Residents can also request an inspector like Grier to come spray their property, a service offered at no additional cost to the taxpayer. Those same inspectors even recently sprayed all of Tiger Stadium ahead of football season.
One of the most important parts of the agency’s work is public education, by explaining to residents the importance of simply dumping standing water out of containers in their yard to prevent mosquitoes from moving in, Goss said.
A drone flies patterns over hard-to-reach areas, like woodlands and flooded fields, to drop larvicide from the air after rainstorms. The agency also owns two airplanes that treat dozens of acres of land from the air, and a $4.5 million helicopter is in the process of being purchased to allow for more targeted, large-scale treatment to take place, Vaeth said.
The agency even funds a lab at its headquarters where mosquito colonies are raised in order to test which chemicals are most effective on the worst of Baton Rouge’s 47 different species of mosquitoes, Vaeth said. Over the past 22 years, four new species of mosquitoes have arrived in the parish, “undoubtedly due to a warming climate,” Vaeth added.

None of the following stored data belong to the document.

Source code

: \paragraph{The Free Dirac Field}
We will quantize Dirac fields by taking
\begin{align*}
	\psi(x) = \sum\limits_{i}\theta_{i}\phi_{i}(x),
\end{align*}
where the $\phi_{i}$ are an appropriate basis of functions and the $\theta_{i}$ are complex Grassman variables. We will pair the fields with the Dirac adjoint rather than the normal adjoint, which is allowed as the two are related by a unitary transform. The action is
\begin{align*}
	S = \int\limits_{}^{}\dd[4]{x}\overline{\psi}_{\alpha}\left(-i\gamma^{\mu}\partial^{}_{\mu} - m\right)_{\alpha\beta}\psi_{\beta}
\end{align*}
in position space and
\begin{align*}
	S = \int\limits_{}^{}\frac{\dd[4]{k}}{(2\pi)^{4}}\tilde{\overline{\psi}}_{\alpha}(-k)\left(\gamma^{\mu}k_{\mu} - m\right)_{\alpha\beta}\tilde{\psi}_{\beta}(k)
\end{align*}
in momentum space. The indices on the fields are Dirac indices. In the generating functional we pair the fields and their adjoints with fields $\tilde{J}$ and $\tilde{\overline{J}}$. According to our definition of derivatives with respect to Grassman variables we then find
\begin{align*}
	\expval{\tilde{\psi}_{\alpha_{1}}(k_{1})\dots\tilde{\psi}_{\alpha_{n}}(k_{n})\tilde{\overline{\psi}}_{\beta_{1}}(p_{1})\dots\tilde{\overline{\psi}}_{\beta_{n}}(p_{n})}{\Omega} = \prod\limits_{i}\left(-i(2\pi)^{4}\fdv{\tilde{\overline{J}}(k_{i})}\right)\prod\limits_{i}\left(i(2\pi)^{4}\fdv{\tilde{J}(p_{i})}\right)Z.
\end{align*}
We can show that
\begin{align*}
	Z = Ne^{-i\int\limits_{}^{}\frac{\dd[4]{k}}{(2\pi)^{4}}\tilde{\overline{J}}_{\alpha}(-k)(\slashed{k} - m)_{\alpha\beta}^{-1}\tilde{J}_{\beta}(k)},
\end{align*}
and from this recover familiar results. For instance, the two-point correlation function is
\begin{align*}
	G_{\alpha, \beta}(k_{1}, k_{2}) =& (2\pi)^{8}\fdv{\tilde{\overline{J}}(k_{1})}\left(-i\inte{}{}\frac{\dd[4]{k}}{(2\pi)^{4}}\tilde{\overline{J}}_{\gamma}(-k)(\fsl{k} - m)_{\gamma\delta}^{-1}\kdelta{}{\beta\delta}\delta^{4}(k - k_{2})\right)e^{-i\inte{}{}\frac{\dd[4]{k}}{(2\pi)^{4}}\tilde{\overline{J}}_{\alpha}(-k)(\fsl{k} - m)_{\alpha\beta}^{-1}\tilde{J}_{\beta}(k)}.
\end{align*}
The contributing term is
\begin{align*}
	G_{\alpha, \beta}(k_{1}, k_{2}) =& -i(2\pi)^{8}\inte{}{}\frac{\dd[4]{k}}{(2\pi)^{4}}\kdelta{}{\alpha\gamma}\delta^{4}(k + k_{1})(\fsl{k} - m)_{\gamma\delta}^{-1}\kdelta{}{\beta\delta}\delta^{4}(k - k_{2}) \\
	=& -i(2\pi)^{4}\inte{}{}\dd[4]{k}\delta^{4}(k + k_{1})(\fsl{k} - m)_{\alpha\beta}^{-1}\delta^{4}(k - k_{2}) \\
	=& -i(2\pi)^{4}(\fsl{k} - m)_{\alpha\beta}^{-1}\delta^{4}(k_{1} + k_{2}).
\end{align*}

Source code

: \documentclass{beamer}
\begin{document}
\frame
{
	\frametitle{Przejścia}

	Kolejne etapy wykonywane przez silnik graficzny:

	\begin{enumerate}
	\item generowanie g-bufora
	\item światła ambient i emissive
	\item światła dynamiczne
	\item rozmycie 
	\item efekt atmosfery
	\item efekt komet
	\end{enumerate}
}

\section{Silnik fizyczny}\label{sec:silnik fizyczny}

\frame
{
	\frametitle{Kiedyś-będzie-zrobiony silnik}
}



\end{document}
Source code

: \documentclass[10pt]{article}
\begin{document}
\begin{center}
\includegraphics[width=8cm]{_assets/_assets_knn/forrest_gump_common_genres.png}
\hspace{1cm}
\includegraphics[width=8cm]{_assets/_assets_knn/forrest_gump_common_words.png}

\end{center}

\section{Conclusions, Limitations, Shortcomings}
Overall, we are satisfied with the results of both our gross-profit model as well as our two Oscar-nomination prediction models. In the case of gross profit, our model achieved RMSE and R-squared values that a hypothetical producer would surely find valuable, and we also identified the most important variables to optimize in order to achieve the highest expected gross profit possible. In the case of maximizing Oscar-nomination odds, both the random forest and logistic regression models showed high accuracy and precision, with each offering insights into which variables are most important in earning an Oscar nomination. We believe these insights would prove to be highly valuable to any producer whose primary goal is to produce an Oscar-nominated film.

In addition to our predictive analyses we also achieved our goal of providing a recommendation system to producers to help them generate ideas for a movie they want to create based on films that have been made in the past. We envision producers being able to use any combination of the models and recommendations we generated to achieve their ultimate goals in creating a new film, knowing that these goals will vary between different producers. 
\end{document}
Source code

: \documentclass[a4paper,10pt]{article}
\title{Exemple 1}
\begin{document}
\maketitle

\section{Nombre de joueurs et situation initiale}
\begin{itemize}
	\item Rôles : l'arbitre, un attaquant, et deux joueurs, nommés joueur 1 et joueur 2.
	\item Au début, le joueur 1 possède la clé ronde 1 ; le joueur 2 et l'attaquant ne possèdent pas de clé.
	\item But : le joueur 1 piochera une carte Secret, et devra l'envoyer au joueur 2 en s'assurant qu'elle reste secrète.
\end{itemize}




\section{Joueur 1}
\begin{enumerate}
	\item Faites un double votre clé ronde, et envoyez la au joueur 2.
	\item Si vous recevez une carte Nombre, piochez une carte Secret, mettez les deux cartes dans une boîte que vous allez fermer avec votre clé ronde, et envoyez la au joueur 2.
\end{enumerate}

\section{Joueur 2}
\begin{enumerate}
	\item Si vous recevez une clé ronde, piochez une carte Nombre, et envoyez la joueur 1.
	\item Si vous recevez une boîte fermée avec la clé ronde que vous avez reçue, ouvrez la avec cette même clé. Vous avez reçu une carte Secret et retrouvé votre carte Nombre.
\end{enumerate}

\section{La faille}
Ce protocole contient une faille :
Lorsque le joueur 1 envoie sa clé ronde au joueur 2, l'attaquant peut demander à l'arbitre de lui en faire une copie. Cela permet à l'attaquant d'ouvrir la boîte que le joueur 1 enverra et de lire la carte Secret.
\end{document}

“Applied research directs what we do, and surveillance drives what we do,” Vaeth said. “Science is the foundation for what we do … because it can really make a difference.”
A significant part of Mosquito Abatement and Rodent Control's name but an often overlooked area of its operations, is rodent control.
The agency limits itself to private residence inspections and bait distribution in order to prevent competing with commercial rodent control. But it did step in for one high-profile case of rat infestation.
A video of a massive colony of rats that moved in near a McDonald's and a Walmart at the intersection of Old Hammond Highway and Airline Highway captured national attention, and parish agency inspectors were called in by city officials to clear them out, Vaeth said.
In southeast Louisiana, mosquitoes will likely remain the center of attention for the agency.
The agency receives hundreds of calls for mosquito spraying every week, Goss said, and his inspectors don’t stop working until they’re all fulfilled.
“A lot of people don’t see the things we do,” Goss said. “We do a lot, and people don’t know it until we don’t do it.”